Aunque parecen haber dejado de estar de moda, las novelas de Pío Baroja se siguen leyendo y reeditando por encima de novedades y tendencias. Su nombre permanece en los manuales de Literatura como escritor destacado de la Generación del 98 y uno de los grandes maestros de la narrativa española.

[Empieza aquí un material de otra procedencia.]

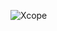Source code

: ![Xcope](https://user-images.githubusercontent.com/90147630/132134280-f11d6b20-22a9-4e40-bb19-a753c9a1a01a.png)
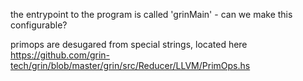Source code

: the entrypoint to the program is called 'grinMain' - can we make this configurable?

primops are desugared from special strings, located here
https://github.com/grin-tech/grin/blob/master/grin/src/Reducer/LLVM/PrimOps.hs
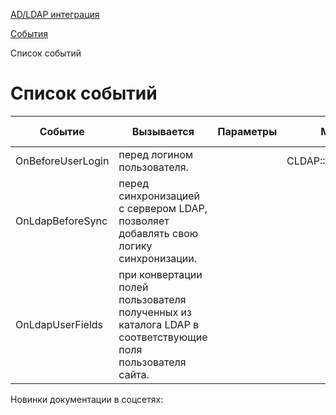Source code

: [AD/LDAP интеграция](/api_help/ldap/index.php)

[События](/api_help/ldap/events/index.php)

Список событий

Список событий
==============

| Событие | Вызывается | Параметры | Метод | С версии |
| --- | --- | --- | --- | --- |
| OnBeforeUserLogin | перед логином пользователя. |  | CLDAP::OnUserLogin | 7.0.0 |
| OnLdapBeforeSync | перед синхронизацией с сервером LDAP, позволяет добавлять свою логику синхронизации. | |  |  | | --- | --- | | `$oLdapServer` | Массив, содержащий экземпляр объекта сервера LDAP (\CLdapServer), с которым происходит синхронизация. | | CLdapServer::Sync | 9.5.1 |
| OnLdapUserFields | при конвертации полей пользователя полученных из каталога LDAP в соответствующие поля пользователя сайта. | |  |  | | --- | --- | | `&$arFields` | Конвертированные поля. | | `$arLdapUser` | Поля LDAP. | | CLDAP::GetUserFields | 9.5.1 |

Новинки документации в соцсетях: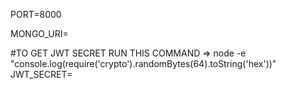 PORT=8000

MONGO_URI=

#TO GET JWT SECRET RUN THIS COMMAND => node -e "console.log(require('crypto').randomBytes(64).toString('hex'))"
JWT_SECRET=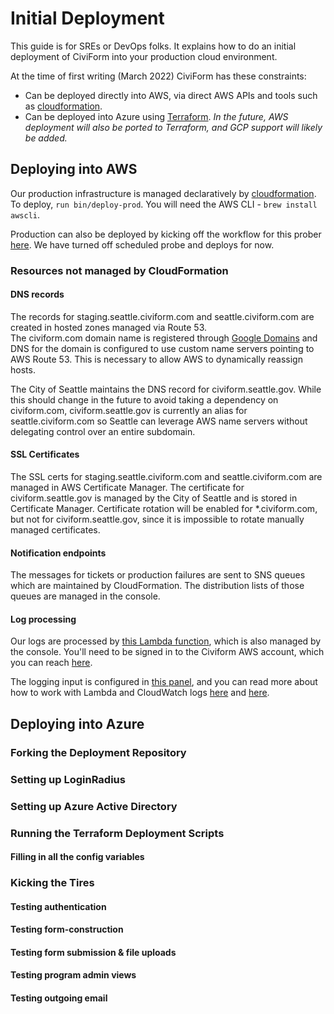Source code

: # Initial Deployment

This guide is for SREs or DevOps folks. It explains how to do an initial deployment of CiviForm into your production cloud environment.

At the time of first writing (March 2022) CiviForm has these constraints:

* Can be deployed directly into AWS, via direct AWS APIs and tools such as [cloudformation](https://github.com/seattle-uat/civiform/tree/main/infra).
* Can be deployed into Azure using [Terraform](https://github.com/seattle-uat/civiform/tree/main/cloud/azure). _In the future, AWS deployment will also be ported to Terraform, and GCP support will likely be added._

## Deploying into AWS

Our production infrastructure is managed declaratively by [cloudformation](https://github.com/seattle-uat/civiform/tree/main/infra). To deploy, `run bin/deploy-prod`. You will need the AWS CLI - `brew install awscli`.

Production can also be deployed by kicking off the workflow for this prober [here](https://github.com/seattle-uat/civiform/actions/workflows/cron.yaml). We have turned off scheduled probe and deploys for now.

### Resources not managed by CloudFormation

#### DNS records

The records for staging.seattle.civiform.com and seattle.civiform.com are created in hosted zones managed via Route 53.\
The civiform.com domain name is registered through [Google Domains](https://domains.google.com/registrar/civiform.com/dns) and DNS for the domain is configured to use custom name servers pointing to AWS Route 53. This is necessary to allow AWS to dynamically reassign hosts.

The City of Seattle maintains the DNS record for civiform.seattle.gov. While this should change in the future to avoid taking a dependency on civiform.com, civiform.seattle.gov is currently an alias for seattle.civiform.com so Seattle can leverage AWS name servers without delegating control over an entire subdomain.

#### SSL Certificates

The SSL certs for staging.seattle.civiform.com and seattle.civiform.com are managed in AWS Certificate Manager. The certificate for civiform.seattle.gov is managed by the City of Seattle and is stored in Certificate Manager. Certificate rotation will be enabled for \*.civiform.com, but not for civiform.seattle.gov, since it is impossible to rotate manually managed certificates.

#### Notification endpoints

The messages for tickets or production failures are sent to SNS queues which are maintained by CloudFormation. The distribution lists of those queues are managed in the console.

#### Log processing

Our logs are processed by [this Lambda function](https://us-west-2.console.aws.amazon.com/lambda/home?region=us-west-2#/functions/prod-log-processor?tab=code), which is also managed by the console. You'll need to be signed in to the Civiform AWS account, which you can reach [here](https://seattle-commercial.awsapps.com/start#/).

The logging input is configured in [this panel](https://us-west-2.console.aws.amazon.com/lambda/home?region=us-west-2#/functions/prod-log-processor?tab=configure), and you can read more about how to work with Lambda and CloudWatch logs [here](https://docs.aws.amazon.com/lambda/latest/dg/welcome.html) and [here](https://docs.aws.amazon.com/lambda/latest/dg/services-cloudwatchlogs.html).

## Deploying into Azure

### Forking the Deployment Repository

### Setting up LoginRadius

### Setting up Azure Active Directory

### Running the Terraform Deployment Scripts

#### Filling in all the config variables

### Kicking the Tires

#### Testing authentication

#### Testing form-construction

#### Testing form submission & file uploads

#### Testing program admin views

#### Testing outgoing email
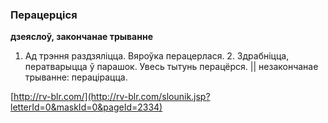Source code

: ### Перацерціся
**дзеяслоў, закончанае трыванне**

1. Ад трэння раздзяліцца. Вяроўка перацерлася. 2. Здрабніцца, ператварыцца ў парашок. Увесь тытунь перацёрся. || незакончанае трыванне: перацірацца.

<a rel="author">[http://rv-blr.com/](http://rv-blr.com/slounik.jsp?letterId=0&maskId=0&pageId=2334)</a>
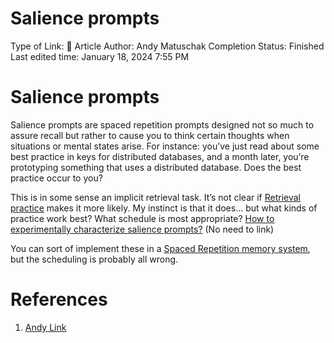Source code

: # Salience prompts

Type of Link: 📝 Article
Author: Andy Matuschak
Completion Status: Finished
Last edited time: January 18, 2024 7:55 PM

# **Salience prompts**

Salience prompts are spaced repetition prompts designed not so much to assure recall but rather to cause you to think certain thoughts when situations or mental states arise. For instance: you’ve just read about some best practice in keys for distributed databases, and a month later, you’re prototyping something that uses a distributed database. Does the best practice occur to you?

This is in some sense an implicit retrieval task. It’s not clear if [Retrieval practice](Retrieval%20practice.md) makes it more likely. My instinct is that it does… but what kinds of practice work best? What schedule is most appropriate? [How to experimentally characterize salience prompts?](https://notes.andymatuschak.org/zxcWAKafDjKB3GTNi39Dkz) (No need to link)

You can sort of implement these in a [Spaced Repetition memory system](Spaced%20Repetition%20memory%20system.md), but the scheduling is probably all wrong.

# References

1. [Andy Link](https://notes.andymatuschak.org/About_these_notes?stackedNotes=z5E5QawiXCMbtNtupvxeoEX&stackedNotes=zKGjQtsTKgscAoq271ZzKqw&stackedNotes=zTn3g4wTm1hbkNFUvLLjpev&stackedNotes=zR6RRbCfY5rFkiimFnaJZKB&stackedNotes=z4EXkuLjdBrBZe7PVAGXc5a&stackedNotes=zNUaiGAXp21eorsER1Jm9yU&stackedNotes=zDh1yhNFQNxDEre12B4zd8k&stackedNotes=zLhoRUyjKU665EY16u4XXJy&stackedNotes=zTDjZQbKAT9pALtsk2HfePx&stackedNotes=zSK4LyrCbG9zDrdCWmcovUW&stackedNotes=zB92WZZ5baBHKZPPbWMbYEv&stackedNotes=z4KxfCZPkVEf2R8nayLJZBG&stackedNotes=z8v56RCUFx6Zp6sBG6mTL95&stackedNotes=zF8pCkzLVarNsaFyBxF9Aib)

Su estilo claro, sencillo, sobrio, de prosa transparente, calificado por la crítica como «relato en estado puro», tiene en cambio más registros y modulaciones de lo que pueda parecer en una primera lectura. Se trata de una prosa funcional, que se lee con la fascinación de los relatos de Dickens y Verne, con aspectos que recuerdan a Stendhal, Balzac y Dostoievski.
Agnóstico y anticlerical, Baroja fue vilipendiado por el clero de su tiempo por sus artículos contra la iglesia publicados en varias revistas. Recientemente se ha descubierto que el seudónimo Pío Quinto, con el que iban firmados algunos, no correspondía a Baroja sino a José Ferrándiz, un cura que había sido declarado en rebeldía.
Iniciado en el anarquismo y el republicanismo, después de la guerra Pío Baroja se identificó con los totalitarismos, aunque siempre de manera ambigua. Esta falta de convicciones políticas expresas le valió ser ninguneado por los conservadores y despreciado por los progresistas.